Pens, pencils, notebooks, scissors —the star student has it all in tow when returning to the classroom. Just as you wouldn’t resurrect last year’s notebooks for this year’s courses, you wouldn’t introduce your franchise opportunity to the public without first stocking up on dedicated marketing materials.
There’s something about all-new marketing materials and messaging that denotes a fresh start. When you invest in creating dynamic franchise marketing pieces, you have an opportunity to refine your messaging, identify your audience and shift the focus from corporate appeal to buyer engagement.
Just as your franchise messaging needs to be vastly different from your consumer messaging, close examination of your franchise buyers may reveal that you have more than one target market. And, our digital world provides more opportunities for customization than ever before.
The best franchisors will often use multiple landing pages on their websites that are tailored for highly specific audiences—tweaking and sometimes significantly altering the message to address audience concerns and needs.
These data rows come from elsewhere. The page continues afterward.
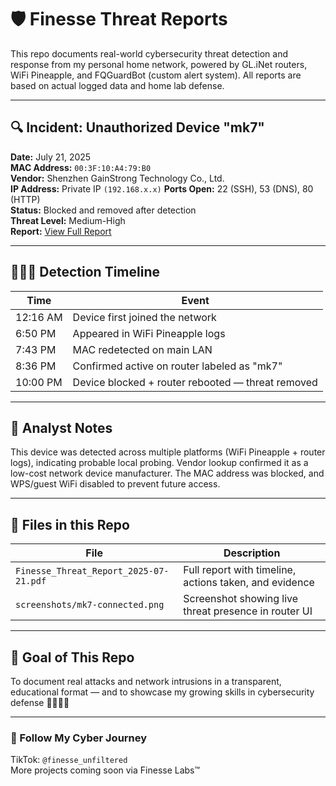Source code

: # 🛡️ Finesse Threat Reports

This repo documents real-world cybersecurity threat detection and response from my personal home network, powered by GL.iNet routers, WiFi Pineapple, and FQGuardBot (custom alert system). All reports are based on actual logged data and home lab defense.

---

## 🔍 Incident: Unauthorized Device "mk7"
**Date:** July 21, 2025  
**MAC Address:** `00:3F:10:A4:79:B0`  
**Vendor:** Shenzhen GainStrong Technology Co., Ltd.  
**IP Address:** Private IP `(192.168.x.x)` 
**Ports Open:** 22 (SSH), 53 (DNS), 80 (HTTP)  
**Status:** Blocked and removed after detection  
**Threat Level:** Medium-High  
**Report:** [View Full Report](./Finesse_Incident_Report_072125_FINAL.pdf)





---

## 🕵🏽‍♀️ Detection Timeline

| Time | Event |
|------|-------|
| 12:16 AM | Device first joined the network |
| 6:50 PM | Appeared in WiFi Pineapple logs |
| 7:43 PM | MAC redetected on main LAN |
| 8:36 PM | Confirmed active on router labeled as "mk7" |
| 10:00 PM | Device blocked + router rebooted — threat removed |

---

## 🧠 Analyst Notes

This device was detected across multiple platforms (WiFi Pineapple + router logs), indicating probable local probing. Vendor lookup confirmed it as a low-cost network device manufacturer. The MAC address was blocked, and WPS/guest WiFi disabled to prevent future access.

---

## 📁 Files in this Repo

| File | Description |
|------|-------------|
| `Finesse_Threat_Report_2025-07-21.pdf` | Full report with timeline, actions taken, and evidence |
| `screenshots/mk7-connected.png` | Screenshot showing live threat presence in router UI |

---

## 🎯 Goal of This Repo
To document real attacks and network intrusions in a transparent, educational format — and to showcase my growing skills in cybersecurity defense 👩🏾‍💻🔥

---

### 📲 Follow My Cyber Journey  
TikTok: `@finesse_unfiltered`  
More projects coming soon via Finesse Labs™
Digital printing provides another opportunity for personalization, as franchisors can invest in short print runs of brochures designed with specific messages for different audiences.
Just like that perfect back-to-school outfit, there’s something about having a new look that can make you walk taller and feel more confident in front of potential investors.
Seize the opportunity to unpack your unique selling proposition and identify the needs of your ideal franchisee or franchisees. Then, invest in creating highly-tailored marketing materials and landing pages that meet them where they are and motivate them to move forward.
Pick a table
When you are the new kid, finding tablemates at lunchtime when you haven’t been friends since diaper days may seem impossible. But the impossible becomes possible when you focus on making one friend at a time. And so it is with franchising.
So, start by making sure the geographic footprint of your marketing is adequately narrow. A narrow market focus allows you to better service your new franchisees by clustering support and consumer advertising. At the same time, it allows you to spend more franchise marketing dollars where you want to open locations.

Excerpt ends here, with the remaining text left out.